Brandon’s eyes narrowed. “Shakespeare?”
“Yeah,” Lucy said, surprised. “Hamlet.”
“We studied that in high school,” Brandon said. “Wasn’t really my thing.”
“Mine either,” Lucy said. “I just like the quote. My Gram cross-stitched it on a pillow
for me when I was little. She always told me that God made me this way and God doesn’t make mistakes. Some people say being psychic goes against the church, but I’ve only ever used what I can do to help people.” Lucy paused, screwing up her nose before she confessed, “Except that one time I used it to bet on a horse so I could pay my electric bill, but I felt guilty about it after.”
Brandon shot her a bemused smile. “Then why were you trying to turn it off? If you use it to help people?”
Lucy swallowed. “I needed a break. Just for a little while. But I didn’t want it to go away forever.”
Brandon shrugged. “Well…maybe it’s like working out. Maybe you need some time to get back in top condition. If I quit lifting for a week, I can’t jump right back in where I left off, you know.”

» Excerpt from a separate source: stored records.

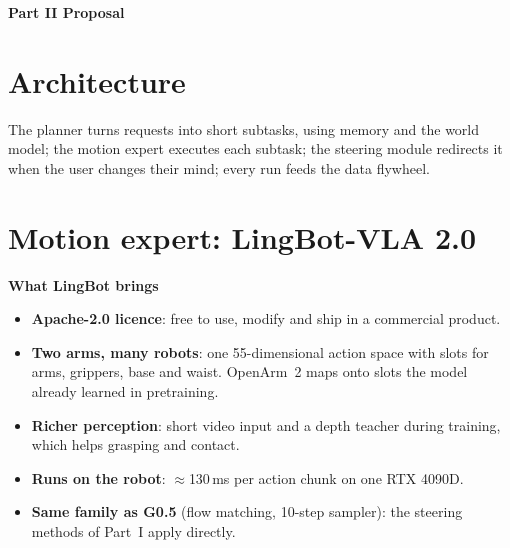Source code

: \documentclass[11pt,a4paper]{article}
\newcommand{\sub}[1]{\par\needspace{4\baselineskip}\smallskip\noindent\textbf{#1}\par}
\newcommand{\parttitle}[1]{\clearpage\begin{center}{\Large\bfseries #1}\end{center}\vspace{2mm}}
\begin{document}
\parttitle{Part II \quad Proposal}

\section{Architecture}
\label{sec:arch}
\begin{center}
\end{center}
The planner turns requests into short subtasks, using memory and the world model; the motion expert executes each subtask; the steering module redirects it when the user changes their mind; every run feeds the data flywheel.

\section{Motion expert: LingBot-VLA 2.0}
\label{sec:prop-vla}
\sub{What LingBot brings}
\begin{itemize}
\item \textbf{Apache-2.0 licence}: free to use, modify and ship in a commercial product.
\item \textbf{Two arms, many robots}: one 55-dimensional action space with slots for arms, grippers, base and waist. OpenArm~2 maps onto slots the model already learned in pretraining.
\item \textbf{Richer perception}: short video input and a depth teacher during training, which helps grasping and contact.
\item \textbf{Runs on the robot}: $\approx$130\,ms per action chunk on one RTX 4090D.
\item \textbf{Same family as G0.5} (flow matching, 10-step sampler): the steering methods of Part~I apply directly.
\end{itemize}
\end{document}
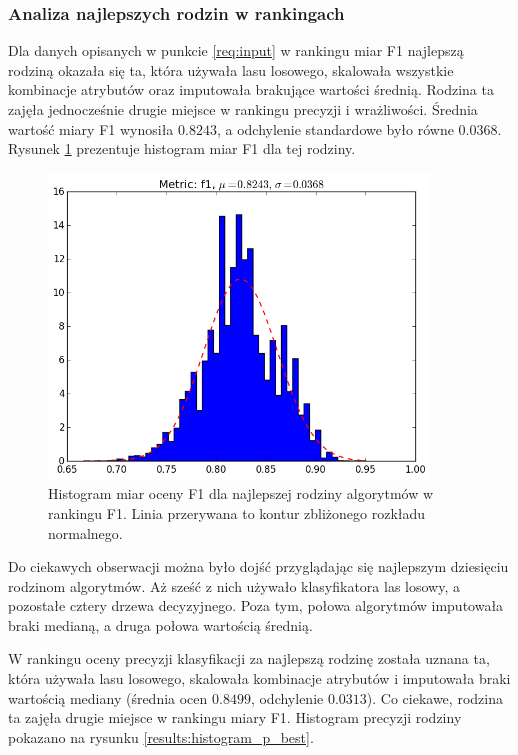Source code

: \documentclass[../thesis.tex]{subfiles}
\begin{document}
\subsubsection{Analiza najlepszych rodzin w rankingach}

Dla danych opisanych w punkcie \ref{req:input} w rankingu miar F1 najlepszą rodziną okazała się ta, która używała lasu losowego, skalowała wszystkie kombinacje atrybutów oraz imputowała brakujące wartości średnią. Rodzina ta zajęła jednocześnie drugie miejsce w rankingu precyzji i wrażliwości. Średnia wartość miary F1 wynosiła $0.8243$, a odchylenie standardowe było równe $0.0368$. Rysunek \ref{results:histogram_f1_best} prezentuje histogram miar F1 dla tej rodziny.

\begin{figure}[h]
\centering
\includegraphics[width=0.9\textwidth]{10-f1.png}
\caption{Histogram miar oceny F1 dla najlepszej rodziny algorytmów w rankingu F1. Linia przerywana to kontur zbliżonego rozkładu normalnego.}
\label{results:histogram_f1_best}
\end{figure}

Do ciekawych obserwacji można było dojść przyglądając się najlepszym dziesięciu rodzinom algorytmów. Aż sześć z nich używało klasyfikatora las losowy, a pozostałe cztery drzewa decyzyjnego. Poza tym, połowa algorytmów imputowała braki medianą, a druga połowa wartością średnią. 

W rankingu oceny precyzji klasyfikacji za najlepszą rodzinę została uznana ta, która używała lasu losowego, skalowała kombinacje atrybutów i imputowała braki wartością mediany (średnia ocen $0.8499$, odchylenie $0.0313$). Co ciekawe, rodzina ta zajęła drugie miejsce w rankingu miary F1. Histogram precyzji rodziny pokazano na rysunku \ref{results:histogram_p_best}.
\end{document}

“Maybe…” Lucy nodded, mildly cheered. “That’s a thought.”
“I have those sometimes,” Brandon said, making Lucy chuckle when she realized he’d made a joke.
She looked up at him, seeing him through a different lens. “Thanks, Brandon. It was really nice talking to you this morning.”
“You too,” he said, eyes dropping to the pink box and bread on the counter between them before returning to Lucy’s. “So…think you might want to talk again sometime? Maybe over pizza or something?”
Lucy stared at him for a long moment before the meaning of his words penetrated. It had been so long since she’d been asked out on a date, she’d almost forgotten the warning signs.
“Oh,” she said, blinking fast, not sure what else to say. “Um…I…I don’t know, Brandon. I think I’m a lot older than you are.”
Brandon’s brows drew together. “Doubt it. I’m twenty-one.”
“I’m twenty-seven,” Lucy said, accustomed to people thinking she was younger than she actually was. It was a hazard of being five-two, on the scrawny side, and preferring to wear one’s hair in pigtails.